Here is the other: https://1drv.ms/u/s!AuJ_d8wlPcFpigryg8OaV3D6zCdA

Note that these were taken with a Canon 60Da, the astrophoto camera with higher red sensitivity. Color balance is a bit off for some materials, but in general it is still quite OK. Again, no f/stop data, but ISO and exposure time should be available in EXIF, and color temperature, contrast, exposure correction may have been changed in DPP.

10110111 commented 5 years ago

Hmm, the transition from IMG_1900 to IMG_1901 is quite abrupt. I suppose only aperture changed in this case, but the colors appear quite different. I've even tried taking the raw data, converting them to RGB and normalizing to leave only chromaticity data in the image, and it indeed changes abruptly. This makes it hard to understand what colors there should actually be: it may be that previous photos in the series are off, but it could be that the subsequent ones — or both...
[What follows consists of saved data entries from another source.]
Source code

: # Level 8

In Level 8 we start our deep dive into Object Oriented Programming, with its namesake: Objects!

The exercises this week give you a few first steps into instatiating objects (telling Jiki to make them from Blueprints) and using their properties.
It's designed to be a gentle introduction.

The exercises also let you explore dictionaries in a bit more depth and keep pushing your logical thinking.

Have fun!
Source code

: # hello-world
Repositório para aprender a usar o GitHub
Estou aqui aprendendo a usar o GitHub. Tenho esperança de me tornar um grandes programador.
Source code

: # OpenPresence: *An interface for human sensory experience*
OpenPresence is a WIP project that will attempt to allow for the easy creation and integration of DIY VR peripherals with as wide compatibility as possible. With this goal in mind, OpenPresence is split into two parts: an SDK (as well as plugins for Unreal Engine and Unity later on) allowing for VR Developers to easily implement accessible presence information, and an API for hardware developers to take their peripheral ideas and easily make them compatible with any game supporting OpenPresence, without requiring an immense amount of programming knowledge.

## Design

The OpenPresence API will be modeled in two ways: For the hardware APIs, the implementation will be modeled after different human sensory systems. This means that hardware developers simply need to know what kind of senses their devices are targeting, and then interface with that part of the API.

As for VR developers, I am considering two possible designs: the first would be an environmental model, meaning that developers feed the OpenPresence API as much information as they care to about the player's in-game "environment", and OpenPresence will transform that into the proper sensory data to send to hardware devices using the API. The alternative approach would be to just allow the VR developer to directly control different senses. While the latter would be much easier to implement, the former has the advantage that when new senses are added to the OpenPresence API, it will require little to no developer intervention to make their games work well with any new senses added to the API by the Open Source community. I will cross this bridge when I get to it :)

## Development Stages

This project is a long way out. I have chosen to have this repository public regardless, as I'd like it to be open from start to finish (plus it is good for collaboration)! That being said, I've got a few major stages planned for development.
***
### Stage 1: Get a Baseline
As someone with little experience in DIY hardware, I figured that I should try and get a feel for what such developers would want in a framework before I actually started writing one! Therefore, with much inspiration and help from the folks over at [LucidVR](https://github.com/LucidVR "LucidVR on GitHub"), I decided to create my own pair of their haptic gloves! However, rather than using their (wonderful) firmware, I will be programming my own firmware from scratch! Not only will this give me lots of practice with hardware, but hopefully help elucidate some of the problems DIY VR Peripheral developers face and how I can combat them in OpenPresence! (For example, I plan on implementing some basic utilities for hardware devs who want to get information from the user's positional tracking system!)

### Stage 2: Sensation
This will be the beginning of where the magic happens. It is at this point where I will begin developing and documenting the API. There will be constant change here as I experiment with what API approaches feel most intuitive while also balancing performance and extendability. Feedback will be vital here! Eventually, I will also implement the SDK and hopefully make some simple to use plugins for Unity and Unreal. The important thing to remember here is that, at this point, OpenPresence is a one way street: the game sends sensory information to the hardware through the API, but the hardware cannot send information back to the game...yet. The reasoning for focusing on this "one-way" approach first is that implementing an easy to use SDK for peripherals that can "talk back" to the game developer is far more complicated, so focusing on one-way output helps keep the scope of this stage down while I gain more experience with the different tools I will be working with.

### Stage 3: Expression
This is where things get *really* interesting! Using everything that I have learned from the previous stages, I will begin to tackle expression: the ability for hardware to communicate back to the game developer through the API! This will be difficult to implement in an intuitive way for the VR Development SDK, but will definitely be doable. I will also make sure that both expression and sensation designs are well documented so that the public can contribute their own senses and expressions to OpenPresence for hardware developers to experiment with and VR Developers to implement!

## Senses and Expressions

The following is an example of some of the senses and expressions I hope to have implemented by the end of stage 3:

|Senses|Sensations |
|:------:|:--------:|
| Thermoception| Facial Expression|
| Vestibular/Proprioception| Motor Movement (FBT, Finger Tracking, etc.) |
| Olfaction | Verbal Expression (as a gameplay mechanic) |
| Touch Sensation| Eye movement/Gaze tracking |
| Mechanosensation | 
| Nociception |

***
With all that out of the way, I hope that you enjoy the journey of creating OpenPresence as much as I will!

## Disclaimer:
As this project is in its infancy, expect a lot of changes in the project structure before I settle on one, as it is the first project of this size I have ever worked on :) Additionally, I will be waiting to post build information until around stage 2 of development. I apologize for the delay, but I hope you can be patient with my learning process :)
gzotti commented 5 years ago

If I change, for all images, "Image Style" to "standard" or "neutral", color temperature to e.g. 5200 and set contrast to low in DPP, the image colors become quite similar or continuous. But indeed it seems I changed f/stop between those two, as brightness is higher in the earlier photo. The auto-white balance made a huge jump between 1884/1885, so manual color temperature is important. The custom image style "Flaat" was part of Magic Lantern, but I don't know what it really does in addition to low contrast, so better switch away from that.

I think dcraw should be able to get the really raw sensor data (even pre-bayer) if all else fails.

10110111 commented 5 years ago

I think dcraw should be able to get the really raw sensor data (even pre-bayer) if all else fails.

I used LibRaw, but that's the same level. The raw data themselves are inconsistent between exposures. I've actually asked a question on Photo.StackExchange about a similar problem. Might get some hints about the reason of/workarounds for this issue there if it gets answered.